Indian companies slim cost of IT with thin clients
What does a developing country like India do when plans to accelerate the adoption of computers by businesses and consumers have to overcome the high price of computing hardware and software?
It builds a computer that doesn’t use costly products from Microsoft Corp. or Intel Corp., and seeks out cheaper alternatives that can get the job done, said Deepak Phatak, a professor at the Indian Institute of Technology Bombay.
“Affordability is the key to making IT happen in developing countries,” Phatak said.
The problem is that existing notions of affordable prices for IT products, such as PCs and software applications, have been defined by the Western world and do not match what developing nations can afford, he said.
“This leaves only two choices. One, if you can’t afford it, well, don’t use IT: use paper and pencil and continue to lag behind. Or two, build your own affordable solutions,” Phatak said.
For India, this means finding a cheaper alternative to the PC for local companies, he said.
The country currently has just seven PCs for every 1,000 people, far behind the 37 PCs per 1,000 people in China, Phatak said. And while India is on a drive to accelerate the adoption of computers by business and consumers, there is a lot of ground to cover before it can match China’s PC penetration rates, let alone those of developed nations in the West.

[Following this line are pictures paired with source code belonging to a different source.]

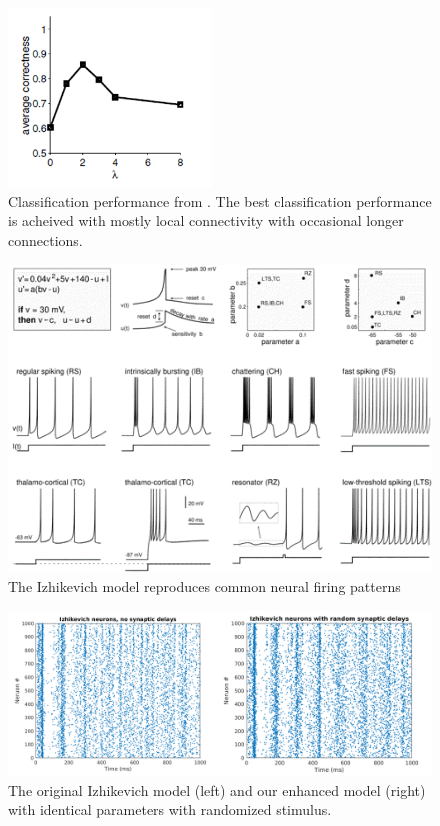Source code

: \documentclass[a4paper,11pt]{article}
\begin{document}
\begin{figure}[p]
  \caption{Classification performance from \cite{maas2002}. The best classification performance is acheived with mostly local connectivity with occasional longer connections.}
  \label{fig:lambda_performance}
  \centering
    \includegraphics[width=0.48\textwidth]{fig/lambda_performance}
\end{figure}

\begin{figure}[p]
 \caption{The Izhikevich model reproduces common neural firing patterns \cite{izhikevich2003}}
 \label{fig:izzy_model}
 \centering
   \includegraphics[width=\textwidth]{fig/izzy_model}
\end{figure}

\begin{figure}[p]
 \caption{The original Izhikevich model (left) and our enhanced model (right) with identical parameters with randomized stimulus.}
 \label{fig:izzy_enhanced}
 \centering
   \includegraphics[width=\textwidth]{fig/izzy_enhanced}
\end{figure}
\end{document}
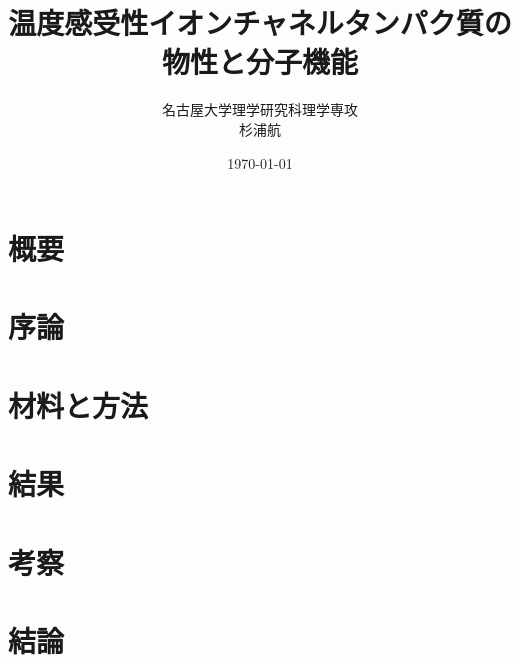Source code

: \documentclass{ltjsreport}
\title{温度感受性イオンチャネルタンパク質の物性と分子機能}
\author{名古屋大学理学研究科理学専攻\\杉浦航}
\date{\today}
\begin{document}
\maketitle

\chapter*{概要}


\tableofcontents
\clearpage

\chapter{序論}


\chapter{材料と方法}


\chapter{結果}


\chapter{考察}


\chapter{結論}

\end{document}
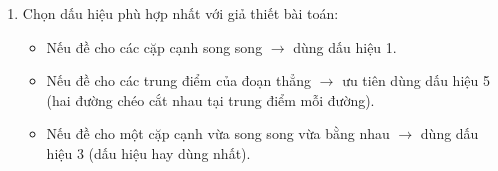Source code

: \begin{enumerate}
\item Chọn dấu hiệu phù hợp nhất với giả thiết bài toán:
\begin{itemize}
\item Nếu đề cho các cặp cạnh song song $\rightarrow$ dùng dấu hiệu 1.
\item Nếu đề cho các trung điểm của đoạn thẳng $\rightarrow$ ưu tiên dùng dấu hiệu 5 (hai đường chéo cắt nhau tại trung điểm mỗi đường).
\item Nếu đề cho một cặp cạnh vừa song song vừa bằng nhau $\rightarrow$ dùng dấu hiệu 3 (dấu hiệu hay dùng nhất).
\end{itemize}
\end{enumerate}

Meanwhile, the gap between India and other countries continues to widen. Desktop PC sales in India are expected to reach 2.6 million in 2003, according to Kitty Fok, the director of personal systems research at IDC Asia-Pacific. That pales in comparison to China where desktop PC sales are predicted to reach 12.9 million this year, she said.
The problem, as Phatak sees it, is that PC prices are too high for Indian companies to afford.
“The PC costs are not coming down below 35,000 rupees (US$763),” Phatak said.
To overcome this obstacle and spur the wider adoption of computers in India, Phatak is pushing for increased investment in IT and lower prices for hardware and software.
“I’m telling the government, the large companies, small companies, ‘Quadruple your investments. Invest four times as much as you are investing.’ And to IT companies I am saying, ‘Give me solutions at one-quarter the total cost of ownership,'” Phatak said.
“They call me mad for that,” he said.
To help bring down the cost of computers, Phatak is promoting the adoption of a low-cost thin client based on Via Technologies Inc.’s 800MHz C3 processor, rather than a more expensive chip from Intel, and Linux applications that run on a PC server.
Opting for a thin client instead of a desktop PC saves money in two ways. Thin clients don’t require a hard disk and the 800MHz C3, which costs US$22 in 1,000-unit quantities, is cheaper than processors from both Intel and Advanced Micro Devices Inc (AMD), he said. The cheapest desktop Celeron processor listed on Intel’s Web site is a 2.1GHz version of the chip, which is priced at US$69 in 1,000-unit quantities.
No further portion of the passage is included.